The digital signatures are uploaded to the network and “instantly compared against millions of existing images” in the national database.
If the system identifies highly similar markings, it flags a potential match known as a NIBIN Lead, according to federal officials. Before a lead can be used as “definitive evidence in court,” a certified firearms examiner performs a manual, side-by-side microscopic comparison of the physical casings to confirm a NIBIN hit, according to the ATF.
A statewide standard for establishing chain of custody with evidence is being set up and all police departments will follow the same procedures to ensure the evidence gathered holds up in court. Several cases have been referred for NIBIN analysis, Lambert said but he declined to share which cases, citing ongoing criminal investigations.
He is also hopeful the data will help law enforcement understand the ghost gun issue in Hawaii.
The number of ghost guns recovered from crime scenes or seized during investigations in 2024 jumped to 88 from 52 the prior year.
A ghost gun is a privately made firearm not marked with a serial number and is almost impossible for law enforcement to trace, according to the U.S. Department of Justice.
“The biggest issue we have in Honolulu is we don’t know how many illegally manufacture firearms there are. Whenever we have a casing and it’s something that we don’t have any evidence on or knowledge of, that can start to give us clues about how many weapons are here that were manufactured locally, once we find the actual gun itself,” said Lambert.
Jonathan Blais, special agent in charge of the ATF’s Seattle Field Division which oversees Hawaii, said Tuesday that the NIBN technology is a “powerful, proven tool” that transforms evidence into actual intelligence.
“NIBN is the cornerstone of our technology arsenal. It allows investigators to identify links between shootings by comparing the unique markings left on cartridge casings when a firearm is discharged,” Blais said. “By analyzing and comparing unique markings left on spent shell casings recovered from crime scenes, we can link seemingly unrelated shootings, uncover patterns of criminal activity that might otherwise go undetected and disrupt cycles of violence before they escalate. A successful program relies on both comprehensive collection of all firearm casings collected at crime scenes as well as timely submission of test-fired casings from firearms in law enforcement custody.”
The NIBIN system in Hawaii was dedicated Tuesday in honor of fallen Maui police officer Suzanne O, who was shot and killed in the line of duty while responding to a terroristic threatening call in Paia in August.

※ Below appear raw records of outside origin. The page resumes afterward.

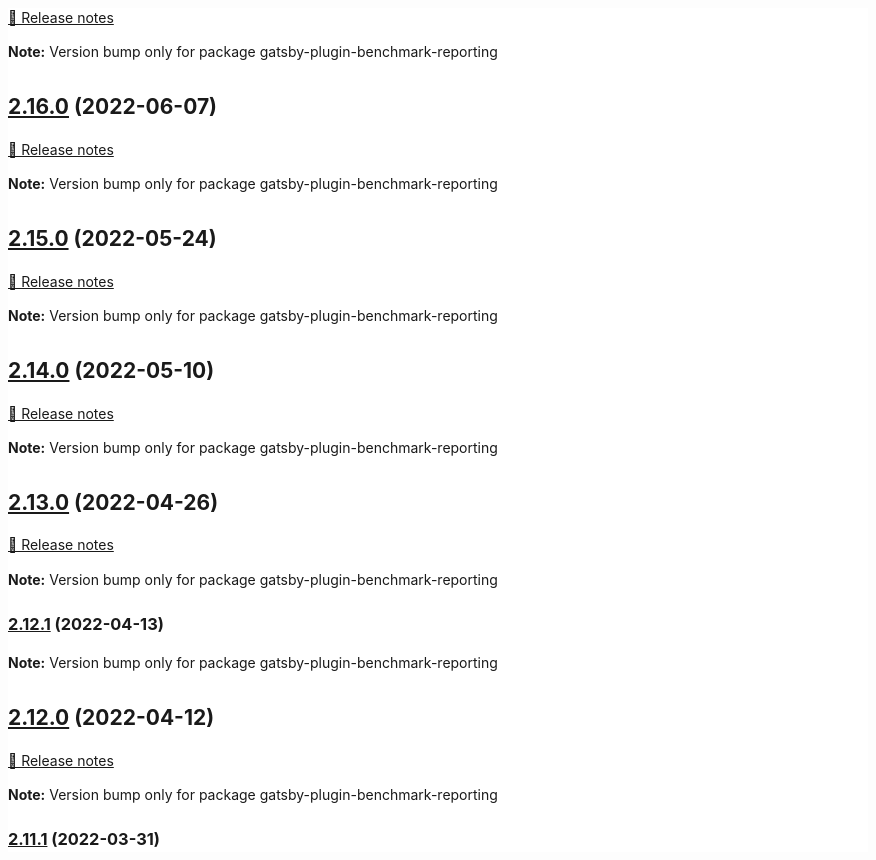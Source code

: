 [🧾 Release notes](https://www.gatsbyjs.com/docs/reference/release-notes/v4.17)

**Note:** Version bump only for package gatsby-plugin-benchmark-reporting

## [2.16.0](https://github.com/gatsbyjs/gatsby/commits/gatsby-plugin-benchmark-reporting@2.16.0/packages/gatsby-plugin-benchmark-reporting) (2022-06-07)

[🧾 Release notes](https://www.gatsbyjs.com/docs/reference/release-notes/v4.16)

**Note:** Version bump only for package gatsby-plugin-benchmark-reporting

## [2.15.0](https://github.com/gatsbyjs/gatsby/commits/gatsby-plugin-benchmark-reporting@2.15.0/packages/gatsby-plugin-benchmark-reporting) (2022-05-24)

[🧾 Release notes](https://www.gatsbyjs.com/docs/reference/release-notes/v4.15)

**Note:** Version bump only for package gatsby-plugin-benchmark-reporting

## [2.14.0](https://github.com/gatsbyjs/gatsby/commits/gatsby-plugin-benchmark-reporting@2.14.0/packages/gatsby-plugin-benchmark-reporting) (2022-05-10)

[🧾 Release notes](https://www.gatsbyjs.com/docs/reference/release-notes/v4.14)

**Note:** Version bump only for package gatsby-plugin-benchmark-reporting

## [2.13.0](https://github.com/gatsbyjs/gatsby/commits/gatsby-plugin-benchmark-reporting@2.13.0/packages/gatsby-plugin-benchmark-reporting) (2022-04-26)

[🧾 Release notes](https://www.gatsbyjs.com/docs/reference/release-notes/v4.13)

**Note:** Version bump only for package gatsby-plugin-benchmark-reporting

### [2.12.1](https://github.com/gatsbyjs/gatsby/commits/gatsby-plugin-benchmark-reporting@2.12.1/packages/gatsby-plugin-benchmark-reporting) (2022-04-13)

**Note:** Version bump only for package gatsby-plugin-benchmark-reporting

## [2.12.0](https://github.com/gatsbyjs/gatsby/commits/gatsby-plugin-benchmark-reporting@2.12.0/packages/gatsby-plugin-benchmark-reporting) (2022-04-12)

[🧾 Release notes](https://www.gatsbyjs.com/docs/reference/release-notes/v4.12)

**Note:** Version bump only for package gatsby-plugin-benchmark-reporting

### [2.11.1](https://github.com/gatsbyjs/gatsby/commits/gatsby-plugin-benchmark-reporting@2.11.1/packages/gatsby-plugin-benchmark-reporting) (2022-03-31)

Wade Maeda, Deputy Police Chief of the Maui Police Department, said the dedication was meaningful to MPD because the system bears her name.
“Officer O dedicated her life to serving and protecting the people of Maui County with courage, compassion, and professionalism. That commitment aligns with this tool that helps bring justice to victims, and accountability to offenders.While officer O is deeply missed, her impact continues to be felt every day,” Maeda said.
Maeda was joined Tuesday by HPD interim Chief Rade Vanic and Kauai Police Department chief Rudy Tai.
“For our local law enforcement, this NIBN site means faster access to critical investigating information instead of waiting weeks or months for connections to emerge, officers and detectives can develop this in near real time, helping them identify suspects, solve cases and prevent future acts of violence,” Blais said. “Every cartridge case entered in NIBN has the potential to tell a story and every lead generated through NIBN represents an opportunity to intervene before another crime occurs. Most importantly, the benefits of NIBN extend far beyond law enforcement. This technology helps remove violent offenders from our streets, disrupts cycles of retaliatory violence and delivers justice to victims and their families.”